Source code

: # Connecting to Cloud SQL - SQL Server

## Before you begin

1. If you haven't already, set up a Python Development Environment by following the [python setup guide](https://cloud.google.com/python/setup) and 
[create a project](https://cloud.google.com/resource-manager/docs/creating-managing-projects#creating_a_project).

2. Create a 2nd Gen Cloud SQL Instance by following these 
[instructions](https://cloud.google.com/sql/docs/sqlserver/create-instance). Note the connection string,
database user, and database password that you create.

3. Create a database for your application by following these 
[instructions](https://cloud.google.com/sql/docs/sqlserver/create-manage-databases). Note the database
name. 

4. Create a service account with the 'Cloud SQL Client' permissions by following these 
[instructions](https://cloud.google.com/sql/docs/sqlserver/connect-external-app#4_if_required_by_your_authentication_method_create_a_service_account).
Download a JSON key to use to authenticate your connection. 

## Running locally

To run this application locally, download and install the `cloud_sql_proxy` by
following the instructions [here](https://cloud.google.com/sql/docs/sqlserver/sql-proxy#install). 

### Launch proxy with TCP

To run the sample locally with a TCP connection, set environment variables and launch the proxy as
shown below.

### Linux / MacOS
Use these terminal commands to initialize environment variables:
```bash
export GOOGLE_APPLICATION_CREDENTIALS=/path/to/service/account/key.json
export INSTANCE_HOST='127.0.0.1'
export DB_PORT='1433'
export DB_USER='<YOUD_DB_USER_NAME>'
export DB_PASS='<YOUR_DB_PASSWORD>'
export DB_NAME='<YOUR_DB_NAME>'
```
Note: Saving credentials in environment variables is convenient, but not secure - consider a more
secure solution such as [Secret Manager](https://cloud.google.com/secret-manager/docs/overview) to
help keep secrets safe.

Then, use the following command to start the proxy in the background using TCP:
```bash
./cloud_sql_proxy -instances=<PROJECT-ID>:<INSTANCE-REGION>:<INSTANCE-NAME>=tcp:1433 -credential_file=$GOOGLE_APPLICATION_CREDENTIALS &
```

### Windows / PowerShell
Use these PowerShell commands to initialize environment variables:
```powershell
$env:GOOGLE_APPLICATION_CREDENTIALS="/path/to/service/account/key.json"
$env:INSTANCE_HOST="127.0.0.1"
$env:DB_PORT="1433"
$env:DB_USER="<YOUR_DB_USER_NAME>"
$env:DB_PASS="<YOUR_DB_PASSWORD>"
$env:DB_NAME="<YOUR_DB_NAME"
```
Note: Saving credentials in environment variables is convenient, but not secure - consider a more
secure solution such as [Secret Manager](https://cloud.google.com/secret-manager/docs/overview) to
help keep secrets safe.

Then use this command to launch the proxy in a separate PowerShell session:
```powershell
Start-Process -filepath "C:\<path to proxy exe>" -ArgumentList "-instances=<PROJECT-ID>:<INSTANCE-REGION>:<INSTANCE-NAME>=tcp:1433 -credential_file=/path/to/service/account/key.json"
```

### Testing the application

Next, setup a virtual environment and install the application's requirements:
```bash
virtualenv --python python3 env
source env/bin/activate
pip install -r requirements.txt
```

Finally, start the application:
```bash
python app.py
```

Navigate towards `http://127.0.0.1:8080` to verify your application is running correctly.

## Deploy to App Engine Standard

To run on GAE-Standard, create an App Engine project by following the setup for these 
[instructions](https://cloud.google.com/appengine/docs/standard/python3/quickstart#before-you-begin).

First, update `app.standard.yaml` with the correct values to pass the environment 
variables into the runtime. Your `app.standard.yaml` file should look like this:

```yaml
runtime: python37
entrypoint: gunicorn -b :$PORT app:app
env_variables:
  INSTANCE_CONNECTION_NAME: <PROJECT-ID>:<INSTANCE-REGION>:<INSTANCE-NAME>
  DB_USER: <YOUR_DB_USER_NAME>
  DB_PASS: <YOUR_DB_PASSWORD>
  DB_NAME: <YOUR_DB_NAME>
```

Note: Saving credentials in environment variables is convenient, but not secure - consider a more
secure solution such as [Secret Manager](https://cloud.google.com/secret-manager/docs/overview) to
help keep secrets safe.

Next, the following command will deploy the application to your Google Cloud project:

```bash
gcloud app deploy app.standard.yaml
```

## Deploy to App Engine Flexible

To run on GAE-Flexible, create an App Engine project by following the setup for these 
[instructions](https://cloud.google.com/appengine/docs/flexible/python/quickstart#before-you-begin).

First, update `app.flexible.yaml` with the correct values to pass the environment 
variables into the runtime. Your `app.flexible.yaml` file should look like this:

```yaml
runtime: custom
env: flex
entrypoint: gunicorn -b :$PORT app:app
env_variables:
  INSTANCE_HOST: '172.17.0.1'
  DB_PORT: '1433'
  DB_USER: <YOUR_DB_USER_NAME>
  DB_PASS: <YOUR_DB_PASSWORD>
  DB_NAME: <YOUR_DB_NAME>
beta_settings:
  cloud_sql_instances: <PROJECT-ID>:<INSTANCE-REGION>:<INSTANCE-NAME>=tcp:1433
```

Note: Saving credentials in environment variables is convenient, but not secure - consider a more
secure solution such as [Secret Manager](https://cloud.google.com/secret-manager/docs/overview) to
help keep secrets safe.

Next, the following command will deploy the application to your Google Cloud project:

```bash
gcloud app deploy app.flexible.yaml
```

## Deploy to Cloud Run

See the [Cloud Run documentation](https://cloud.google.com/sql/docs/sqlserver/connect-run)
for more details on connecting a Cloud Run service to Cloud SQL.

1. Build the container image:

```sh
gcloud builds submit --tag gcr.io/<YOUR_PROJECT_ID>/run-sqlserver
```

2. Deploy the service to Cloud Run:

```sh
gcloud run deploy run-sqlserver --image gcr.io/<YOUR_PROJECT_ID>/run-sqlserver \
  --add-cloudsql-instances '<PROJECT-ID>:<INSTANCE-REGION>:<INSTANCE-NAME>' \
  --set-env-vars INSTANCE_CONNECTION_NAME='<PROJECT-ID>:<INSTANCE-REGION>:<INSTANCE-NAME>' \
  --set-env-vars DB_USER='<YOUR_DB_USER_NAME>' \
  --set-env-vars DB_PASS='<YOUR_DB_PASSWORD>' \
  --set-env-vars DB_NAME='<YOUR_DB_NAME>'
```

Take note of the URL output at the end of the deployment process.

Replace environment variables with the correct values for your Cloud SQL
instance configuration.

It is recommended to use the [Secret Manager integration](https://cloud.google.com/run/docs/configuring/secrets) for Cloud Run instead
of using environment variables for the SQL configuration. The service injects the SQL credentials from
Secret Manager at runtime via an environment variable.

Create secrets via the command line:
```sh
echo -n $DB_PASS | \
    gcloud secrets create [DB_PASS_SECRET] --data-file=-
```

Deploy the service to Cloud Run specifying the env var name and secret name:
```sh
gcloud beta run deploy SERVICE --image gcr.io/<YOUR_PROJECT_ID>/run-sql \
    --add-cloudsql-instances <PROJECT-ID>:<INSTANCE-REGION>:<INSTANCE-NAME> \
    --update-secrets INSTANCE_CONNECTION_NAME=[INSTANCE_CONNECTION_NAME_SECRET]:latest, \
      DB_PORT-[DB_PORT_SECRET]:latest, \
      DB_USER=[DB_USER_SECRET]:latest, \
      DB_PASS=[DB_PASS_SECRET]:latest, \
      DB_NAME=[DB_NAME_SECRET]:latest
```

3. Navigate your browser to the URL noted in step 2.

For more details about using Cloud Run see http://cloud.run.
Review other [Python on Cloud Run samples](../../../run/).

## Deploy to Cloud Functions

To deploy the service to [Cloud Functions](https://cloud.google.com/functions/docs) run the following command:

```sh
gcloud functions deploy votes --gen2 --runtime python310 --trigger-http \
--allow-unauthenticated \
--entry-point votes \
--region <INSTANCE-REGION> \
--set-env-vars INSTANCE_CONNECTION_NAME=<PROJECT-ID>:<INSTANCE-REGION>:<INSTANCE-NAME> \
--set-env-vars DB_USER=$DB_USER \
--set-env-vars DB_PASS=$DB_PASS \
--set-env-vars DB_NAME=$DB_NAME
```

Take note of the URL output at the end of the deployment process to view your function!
* * * * * * *
Up to and including the line containing "Note the connection", please write out the listing exactly, starting from its first line.

Source code

: # Connecting to Cloud SQL - SQL Server

## Before you begin

1. If you haven't already, set up a Python Development Environment by following the [python setup guide](https://cloud.google.com/python/setup) and 
[create a project](https://cloud.google.com/resource-manager/docs/creating-managing-projects#creating_a_project).

2. Create a 2nd Gen Cloud SQL Instance by following these 
[instructions](https://cloud.google.com/sql/docs/sqlserver/create-instance). Note the connection string,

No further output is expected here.